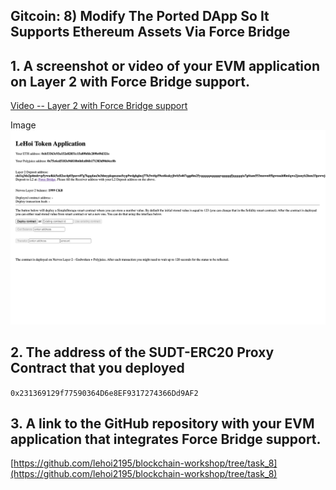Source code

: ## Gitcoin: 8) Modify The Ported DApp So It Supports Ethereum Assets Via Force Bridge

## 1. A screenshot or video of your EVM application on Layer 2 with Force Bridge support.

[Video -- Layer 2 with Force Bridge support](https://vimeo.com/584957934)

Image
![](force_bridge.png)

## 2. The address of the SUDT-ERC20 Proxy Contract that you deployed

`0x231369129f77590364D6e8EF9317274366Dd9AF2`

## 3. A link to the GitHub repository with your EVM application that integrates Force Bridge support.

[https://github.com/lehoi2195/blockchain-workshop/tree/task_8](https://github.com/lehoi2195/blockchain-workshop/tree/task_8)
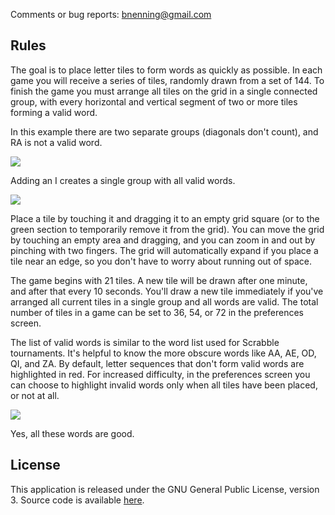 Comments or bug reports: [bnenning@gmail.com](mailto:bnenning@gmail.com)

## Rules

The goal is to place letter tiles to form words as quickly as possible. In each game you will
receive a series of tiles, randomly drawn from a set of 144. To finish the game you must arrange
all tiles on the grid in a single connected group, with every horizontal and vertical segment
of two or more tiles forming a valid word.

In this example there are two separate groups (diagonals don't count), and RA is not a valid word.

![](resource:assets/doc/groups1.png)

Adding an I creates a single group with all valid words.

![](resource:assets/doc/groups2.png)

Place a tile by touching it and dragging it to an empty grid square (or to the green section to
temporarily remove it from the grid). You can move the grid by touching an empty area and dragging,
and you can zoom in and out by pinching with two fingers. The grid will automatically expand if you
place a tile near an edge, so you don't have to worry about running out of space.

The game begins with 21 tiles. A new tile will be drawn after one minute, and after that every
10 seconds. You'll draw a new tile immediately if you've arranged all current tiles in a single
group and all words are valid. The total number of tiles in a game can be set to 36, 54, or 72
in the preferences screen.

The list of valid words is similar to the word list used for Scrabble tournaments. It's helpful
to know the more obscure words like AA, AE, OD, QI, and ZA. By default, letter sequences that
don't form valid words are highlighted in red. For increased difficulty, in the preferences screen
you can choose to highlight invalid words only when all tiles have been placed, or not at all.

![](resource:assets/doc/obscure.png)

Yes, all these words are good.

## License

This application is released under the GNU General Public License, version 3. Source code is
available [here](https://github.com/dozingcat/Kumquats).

___

## Exercise
Restate the entries verbatim and exclude any pictures.

## Output below
Source code

: ## Gitcoin: 8) Modify The Ported DApp So It Supports Ethereum Assets Via Force Bridge

## 1. A screenshot or video of your EVM application on Layer 2 with Force Bridge support.

[Video -- Layer 2 with Force Bridge support](https://vimeo.com/584957934)

Image
![](force_bridge.png)

## 2. The address of the SUDT-ERC20 Proxy Contract that you deployed

`0x231369129f77590364D6e8EF9317274366Dd9AF2`

## 3. A link to the GitHub repository with your EVM application that integrates Force Bridge support.

[https://github.com/lehoi2195/blockchain-workshop/tree/task_8](https://github.com/lehoi2195/blockchain-workshop/tree/task_8)
 Comments or bug reports: [bnenning@gmail.com](mailto:bnenning@gmail.com)

## Rules

The goal is to place letter tiles to form words as quickly as possible. In each game you will
receive a series of tiles, randomly drawn from a set of 144. To finish the game you must arrange
all tiles on the grid in a single connected group, with every horizontal and vertical segment
of two or more tiles forming a valid word.

In this example there are two separate groups (diagonals don't count), and RA is not a valid word.

![](resource:assets/doc/groups1.png)

Adding an I creates a single group with all valid words.

![](resource:assets/doc/groups2.png)

Place a tile by touching it and dragging it to an empty grid square (or to the green section to
temporarily remove it from the grid). You can move the grid by touching an empty area and dragging,
and you can zoom in and out by pinching with two fingers. The grid will automatically expand if you
place a tile near an edge, so you don't have to worry about running out of space.

The game begins with 21 tiles. A new tile will be drawn after one minute, and after that every
10 seconds. You'll draw a new tile immediately if you've arranged all current tiles in a single
group and all words are valid. The total number of tiles in a game can be set to 36, 54, or 72
in the preferences screen.

The list of valid words is similar to the word list used for Scrabble tournaments. It's helpful
to know the more obscure words like AA, AE, OD, QI, and ZA. By default, letter sequences that
don't form valid words are highlighted in red. For increased difficulty, in the preferences screen
you can choose to highlight invalid words only when all tiles have been placed, or not at all.

![](resource:assets/doc/obscure.png)

Yes, all these words are good.

## License

This application is released under the GNU General Public License, version 3. Source code is
available [here](https://github.com/dozingcat/Kumquats).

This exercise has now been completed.